_Task_
Beginning with the line of the entries below that holds "- although the core" and ending with the line that holds "#### Areas of Interest", transcribe each line exactly as written. Pictures stay out.

_Data provided_
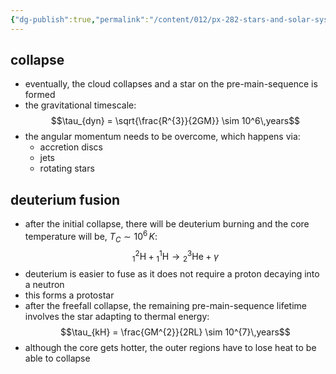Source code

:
 ```yaml
---
{"dg-publish":true,"permalink":"/content/012/px-282-stars-and-solar-system/term-1-stars/e-stellar-evolution/px-282-e2-protostar/","noteIcon":"1","created":"2024-11-25T10:50:32.000+00:00","updated":"2024-11-26T10:49:27.986+00:00"}
---
```


## collapse
- eventually, the cloud collapses and a star on the pre-main-sequence is formed
- the gravitational timescale: 
$$\tau_{dyn} = \sqrt{\frac{R^{3}}{2GM}} \sim 10^6\,years$$
- the angular momentum needs to be overcome, which happens via:
	- accretion discs
	- jets
	- rotating stars
## deuterium fusion
- after the initial collapse, there will be deuterium burning and the core temperature will be, $T_{C}\sim10^{6}\,K:$ 
$${}^{2}_{1} \text{H} + {}^{1}_{1} \text{H} \to {}^{3}_{2} \text{He} + \gamma$$
- deuterium is easier to fuse as it does not require a proton decaying into a neutron
- this forms a protostar
- after the freefall collapse, the remaining pre-main-sequence lifetime involves the star adapting to thermal energy: 
$$\tau_{kH} = \frac{GM^{2}}{2RL} \sim 10^{7}\,years$$
- although the core gets hotter, the outer regions have to lose heat to be able to collapse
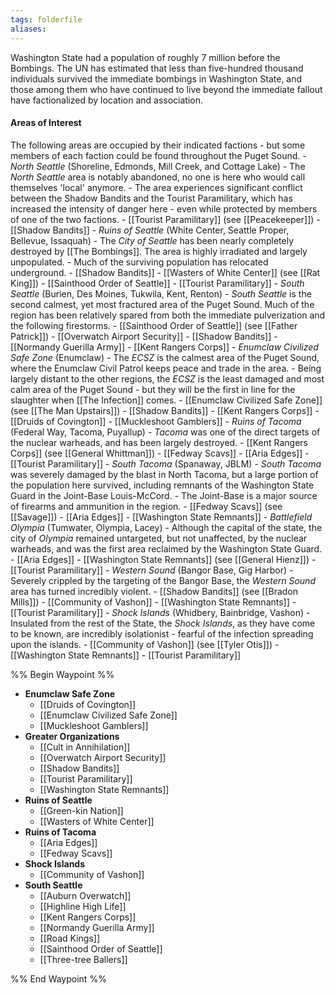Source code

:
 ```yaml
---
tags: folderfile
aliases:
---
```


Washington State had a population of roughly 7 million before the Bombings. The UN has estimated that less than five-hundred thousand individuals survived the immediate bombings in Washington State, and those among them who have continued to live beyond the immediate fallout have factionalized by location and association.

#### Areas of Interest
The following areas are occupied by their indicated factions - but some members of each faction could be found throughout the Puget Sound.
	- *North Seattle* (Shoreline, Edmonds, Mill Creek, and Cottage Lake)
			- The *North Seattle* area is notably abandoned, no one is here who would call themselves 'local' anymore.
			- The area experiences significant conflict between the Shadow Bandits and the Tourist Paramilitary, which has increased the intensity of danger here - even while protected by members of one of the two factions.
		- [[Tourist Paramilitary]] (see [[Peacekeeper]])
		- [[Shadow Bandits]]
	- *Ruins of Seattle* (White Center, Seattle Proper, Bellevue, Issaquah)
			- The *City of Seattle* has been nearly completely destroyed by [[The Bombings]]. The area is highly irradiated and largely unpopulated.
			- Much of the surviving population has relocated underground.
		- [[Shadow Bandits]]
		- [[Wasters of White Center]] (see [[Rat King]])
		- [[Sainthood Order of Seattle]]
		- [[Tourist Paramilitary]]
	- *South Seattle* (Burien, Des Moines, Tukwila, Kent, Renton)
			- *South Seattle* is the second calmest, yet most fractured area of the Puget Sound. Much of the region has been relatively spared from both the immediate pulverization and the following firestorms.
		- [[Sainthood Order of Seattle]] (see [[Father Patrick]])
		- [[Overwatch Airport Security]]
		- [[Shadow Bandits]]
		- [[Normandy Guerilla Army]]
		- [[Kent Rangers Corps]]
	- *Enumclaw Civilized Safe Zone* (Enumclaw)
			- The *ECSZ* is the calmest area of the Puget Sound, where the Enumclaw Civil Patrol keeps peace and trade in the area.
			- Being largely distant to the other regions, the *ECSZ* is the least damaged and most calm area of the Puget Sound - but they will be the first in line for the slaughter when [[The Infection]] comes.
		- [[Enumclaw Civilized Safe Zone]] (see [[The Man Upstairs]])
		- [[Shadow Bandits]]
		- [[Kent Rangers Corps]]
		- [[Druids of Covington]]
		- [[Muckleshoot Gamblers]]
	- *Ruins of Tacoma* (Federal Way, Tacoma, Puyallup)
			- *Tacoma* was one of the direct targets of the nuclear warheads, and has been largely destroyed.
		- [[Kent Rangers Corps]] (see [[General Whittman]])
		- [[Fedway Scavs]]
		- [[Aria Edges]]
		- [[Tourist Paramilitary]]
	- *South Tacoma* (Spanaway, JBLM)
			- *South Tacoma* was severely damaged by the blast in North Tacoma, but a large portion of the population here survived, including remnants of the Washington State Guard in the Joint-Base Louis-McCord.
			- The Joint-Base is a major source of firearms and ammunition in the region.
		- [[Fedway Scavs]] (see [[Savage]])
		- [[Aria Edges]]
		- [[Washington State Remnants]]
	- *Battlefield Olympia* (Tumwater, Olympia, Lacey)
			- Although the capital of the state, the city of *Olympia* remained untargeted, but not unaffected, by the nuclear warheads, and was the first area reclaimed by the Washington State Guard.
		- [[Aria Edges]]
		- [[Washington State Remnants]] (see [[General Hienz]])
		- [[Tourist Paramilitary]]
	- *Western Sound* (Bangor Base, Gig Harbor)
			- Severely crippled by the targeting of the Bangor Base, the *Western Sound* area has turned incredibly violent.
		- [[Shadow Bandits]] (see [[Bradon Mills]])
		- [[Community of Vashon]] 
		- [[Washington State Remnants]] 
		- [[Tourist Paramilitary]]
	- *Shock Islands* (Whidbery, Bainbridge, Vashon)
			- Insulated from the rest of the State, the *Shock Islands*, as they have come to be known, are incredibly isolationist - fearful of the infection spreading upon the islands.
		- [[Community of Vashon]] (see [[Tyler Otis]])
		- [[Washington State Remnants]]
		- [[Tourist Paramilitary]]

%% Begin Waypoint %%
- **Enumclaw Safe Zone**
	- [[Druids of Covington]]
	- [[Enumclaw Civilized Safe Zone]]
	- [[Muckleshoot Gamblers]]
- **Greater Organizations**
	- [[Cult in Annihilation]]
	- [[Overwatch Airport Security]]
	- [[Shadow Bandits]]
	- [[Tourist Paramilitary]]
	- [[Washington State Remnants]]
- **Ruins of Seattle**
	- [[Green-kin Nation]]
	- [[Wasters of White Center]]
- **Ruins of Tacoma**
	- [[Aria Edges]]
	- [[Fedway Scavs]]
- **Shock Islands**
	- [[Community of Vashon]]
- **South Seattle**
	- [[Auburn Overwatch]]
	- [[Highline High Life]]
	- [[Kent Rangers Corps]]
	- [[Normandy Guerilla Army]]
	- [[Road Kings]]
	- [[Sainthood Order of Seattle]]
	- [[Three-tree Ballers]]

%% End Waypoint %%

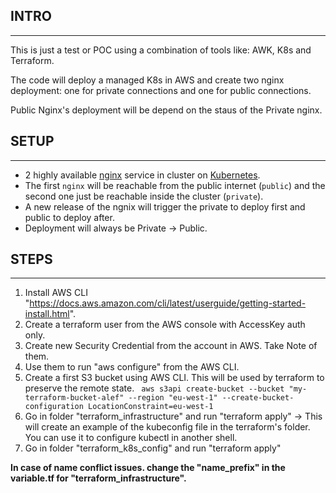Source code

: ## INTRO
<hr>

This is just a test or POC using a combination of tools like: AWK, K8s and Terraform.

The code will deploy a managed K8s in AWS and create two nginx deployment: one for private connections and one for public connections.

Public Nginx's deployment will be depend on the staus of the Private nginx.

## SETUP
<hr>

* 2 highly available [nginx](https://nginx.org/) service in cluster on [Kubernetes](https://kubernetes.io/).
* The first `nginx` will be reachable from the public internet (`public`) and the second one just be reachable inside the cluster (`private`).
* A new release of the ngnix will trigger the private to deploy first and public to deploy after.
* Deployment will always be Private -> Public.

## STEPS
<hr>

1. Install AWS CLI "https://docs.aws.amazon.com/cli/latest/userguide/getting-started-install.html".
2. Create a terraform user from the AWS console with AccessKey auth only.
3. Create new Security Credential from the account in AWS. Take Note of them.
4. Use them to run "aws configure" from the AWS CLI.
5. Create a first S3 bucket using AWS CLI. This will be used by terraform to preserve the remote state.
``` aws s3api create-bucket --bucket "my-terraform-bucket-alef" --region "eu-west-1" --create-bucket-configuration LocationConstraint=eu-west-1```
6. Go in folder "terraform_infrastructure" and run "terraform apply" -> This will create an example of the kubeconfig file in the terraform's folder. You can use it to configure kubectl in another shell.
7. Go in folder "terraform_k8s_config" and run "terraform apply"

__In case of name conflict issues. change the "name_prefix" in the variable.tf for "terraform_infrastructure".__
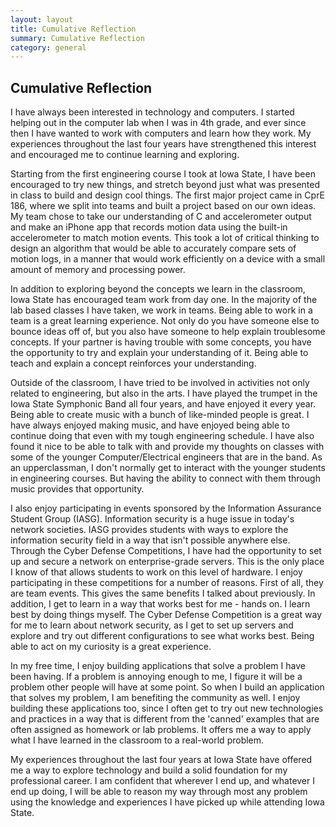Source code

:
 ```yaml
---
layout: layout
title: Cumulative Reflection
summary: Cumulative Reflection
category: general
---
```


## Cumulative Reflection

I have always been interested in technology and computers. I started helping out in the computer lab when I was in 4th grade, and ever since then I have wanted to work with computers and learn how they work. My experiences throughout the last four years have strengthened this interest and encouraged me to continue learning and exploring.

Starting from the first engineering course I took at Iowa State, I have been encouraged to try new things, and stretch beyond just what was presented in class to build and design cool things. The first major project came in CprE 186, where we split into teams and built a project based on our own ideas. My team chose to take our understanding of C and accelerometer output and make an iPhone app that records motion data using the built-in accelerometer to match motion events. This took a lot of critical thinking to design an algorithm that would be able to accurately compare sets of motion logs, in a manner that would work efficiently on a device with a small amount of memory and processing power.

In addition to exploring beyond the concepts we learn in the classroom, Iowa State has encouraged team work from day one. In the majority of the lab based classes I have taken, we work in teams. Being able to work in a team is a great learning experience. Not only do you have someone else to bounce ideas off of, but you also have someone to help explain troublesome concepts. If your partner is having trouble with some concepts, you have the opportunity to try and explain your understanding of it. Being able to teach and explain a concept reinforces your understanding.

Outside of the classroom, I have tried to be involved in activities not only related to engineering, but also in the arts. I have played the trumpet in the Iowa State Symphonic Band all four years, and have enjoyed it every year. Being able to create music with a bunch of like-minded people is great. I have always enjoyed making music, and have enjoyed being able to continue doing that even with my tough engineering schedule. I have also found it nice to be able to talk with and provide my thoughts on classes with some of the younger Computer/Electrical engineers that are in the band. As an upperclassman, I don't normally get to interact with the younger students in engineering courses. But having the ability to connect with them through music provides that opportunity.

I also enjoy participating in events sponsored by the Information Assurance Student Group (IASG). Information security is a huge issue in today's network societies. IASG provides students with ways to explore the information security field in a way that isn't possible anywhere else. Through the Cyber Defense Competitions, I have had the opportunity to set up and secure a network on enterprise-grade servers. This is the only place I know of that allows students to work on this level of hardware. I enjoy participating in these competitions for a number of reasons. First of all, they are team events. This gives the same benefits I talked about previously. In addition, I get to learn in a way that works best for me - hands on. I learn best by doing things myself. The Cyber Defense Competition is a great way for me to learn about network security, as I get to set up servers and explore and try out different configurations to see what works best. Being able to act on my curiosity is a great experience.

In my free time, I enjoy building applications that solve a problem I have been having. If a problem is annoying enough to me, I figure it will be a problem other people will have at some point. So when I build an application that solves my problem, I am benefiting the community as well. I enjoy building these applications too, since I often get to try out new technologies and practices in a way that is different from the 'canned' examples that are often assigned as homework or lab problems. It offers me a way to apply what I have learned in the classroom to a real-world problem.

My experiences throughout the last four years at Iowa State have offered me a way to explore technology and build a solid foundation for my professional career. I am confident that wherever I end up, and whatever I end up doing, I will be able to reason my way through most any problem using the knowledge and experiences I have picked up while attending Iowa State.
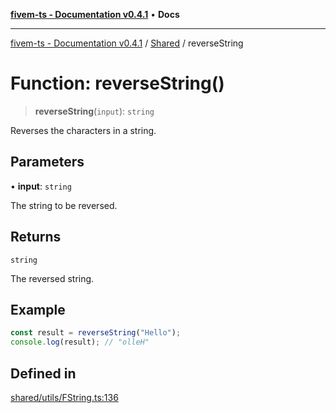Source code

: [**fivem-ts - Documentation v0.4.1**](../../../README.md) • **Docs**

***

[fivem-ts - Documentation v0.4.1](../../../README.md) / [Shared](../README.md) / reverseString

# Function: reverseString()

> **reverseString**(`input`): `string`

Reverses the characters in a string.

## Parameters

• **input**: `string`

The string to be reversed.

## Returns

`string`

The reversed string.

## Example

```ts
const result = reverseString("Hello");
console.log(result); // "olleH"
```

## Defined in

[shared/utils/FString.ts:136](https://github.com/Purpose-Dev/fivem-ts/blob/af9f57481b70813a163451854c2103aaaed13195/src/shared/utils/FString.ts#L136)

_Solution_
- although the core gets hotter, the outer regions have to lose heat to be able to collapse
Source code

:
 ```yaml
---
tags: folderfile
aliases:
---
```


Washington State had a population of roughly 7 million before the Bombings. The UN has estimated that less than five-hundred thousand individuals survived the immediate bombings in Washington State, and those among them who have continued to live beyond the immediate fallout have factionalized by location and association.

#### Areas of Interest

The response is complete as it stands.